Part of these parents’ problem was due to the age of their children when they were receiving this instruction. As more than one parent, and even Senator Hatch and President Ronald Reagan, explained, third-graders lack the maturity and sophistication to make moral decisions on their own, for they are primarily trying to fit in with their peers and to please their teachers. Much of the material is also traumatic for children at such a tender age. Age is not the only factor in the parents’ opposition, for some of the parents oppose such instruction for any age. They either prefer that schools teach exclusively a pro-American, pro-Christian, pro-free enterprise position, or that, for older students, they at least present different perspectives rather than just a leftist one.
Other considerations: in many cases, the children do not want to be pressured to answer questions about their views on their parents or other personal matters. Often, because kids can be cruel, kids make fun of students who talk in class about, say, their parent’s suicide under pressure from the teacher or visiting counselor.
When parents expressed problems to school teachers and administrators about this, they received a variety of responses, largely negative. One response was denial that such curricula was being used, even though the parents knew from their children and other parents about the curricula. Another response was to allow the student to opt out of the exercises but to sit alone in the library or to write book report after book report. Another response was to recommend to the parents that they send their child to another school. Still another response was to retaliate against the parents by punishing their children.
Very occasionally in the book, we get a glimpse into the rationale behind such curricula, at least if we were to ask its creators what their precise aim was. Part of their goal is to encourage the children’s socialization within the school, their family, and society. Part of it is to foster critical thinking, decision-making, and problem-solving. Some of the testifiers quote humanists who see public schools as mission fields for humanism.
Other possible reasons for such curricula, based on my own reading, classes, and guesses:
—-Its designers sincerely believe that a left-wing society is beneficial to people and want to train children to live in such a society and to help create it. They may believe that the child is already indoctrinated by society, the family, and churches in harmful and oppressive ideologies, such as religion, selfish and exploitative capitalism, racism, and a warfare mentality. The public school is a place for the designers of the curriculum to get their message out.
—-They may feel that schools must provide a place for students to talk about difficult issues because the students are unable to do that at home. The parents may not discuss these issues or even might be absent due to work, or they might be judgmental towards their children if they make a poor decision.
—-According to Kolhberg, who is criticized in this book, it is maturer for people to act morally because they want to do so rather than in obedience to traditional authority.
—-Part of education is acknowledging the grim side of life and preparing people to cope with it.

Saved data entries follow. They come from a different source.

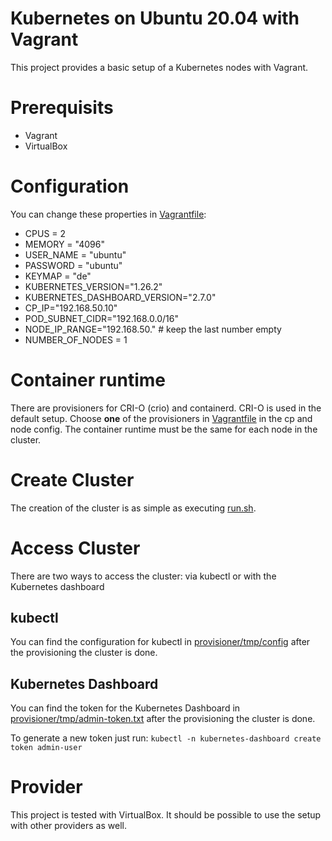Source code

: # Kubernetes on Ubuntu 20.04 with Vagrant

This project provides a basic setup of a Kubernetes nodes with Vagrant.

# Prerequisits

- Vagrant
- VirtualBox

# Configuration

You can change these properties in [Vagrantfile](Vagrantfile):

- CPUS = 2
- MEMORY = "4096"
- USER_NAME = "ubuntu"
- PASSWORD = "ubuntu"
- KEYMAP = "de"
- KUBERNETES_VERSION="1.26.2"
- KUBERNETES_DASHBOARD_VERSION="2.7.0"
- CP_IP="192.168.50.10"
- POD_SUBNET_CIDR="192.168.0.0/16"
- NODE_IP_RANGE="192.168.50." # keep the last number empty
- NUMBER_OF_NODES = 1

# Container runtime

There are provisioners for CRI-O (crio) and containerd. CRI-O is used in the default setup. Choose **one** of the provisioners in [Vagrantfile](Vagrantfile) in the cp and node config. The container runtime must be the same for each node in the cluster.

# Create Cluster

The creation of the cluster is as simple as executing [run.sh](run.sh).

# Access Cluster

There are two ways to access the cluster: via kubectl or with the Kubernetes dashboard

## kubectl

You can find the configuration for kubectl in [provisioner/tmp/config](provisioner/tmp/config) after the provisioning the cluster is done.

## Kubernetes Dashboard

You can find the token for the Kubernetes Dashboard in [provisioner/tmp/admin-token.txt](provisioner/tmp/admin-token.txt) after the provisioning the cluster is done.

To generate a new token just run: `kubectl -n kubernetes-dashboard create token admin-user`

# Provider

This project is tested with VirtualBox. It should be possible to use the setup with other providers as well.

—-Teaching children cuss words and acceptance of homosexuality helps them to understand and accept those around them, and, for the designers, that is good for society.
In terms of the rude responses by administrators, I can envision administrators advising parents to send their children to another school. If we are talking about a specific unit on, say, Values Clarification or sex education, then it would be easy for the teacher to excuse the student whose parents have objections. If liberalism pervades social studies, health, and literature classes, then that would be much more difficult, if not impossible.
More can be said, but I will stop here.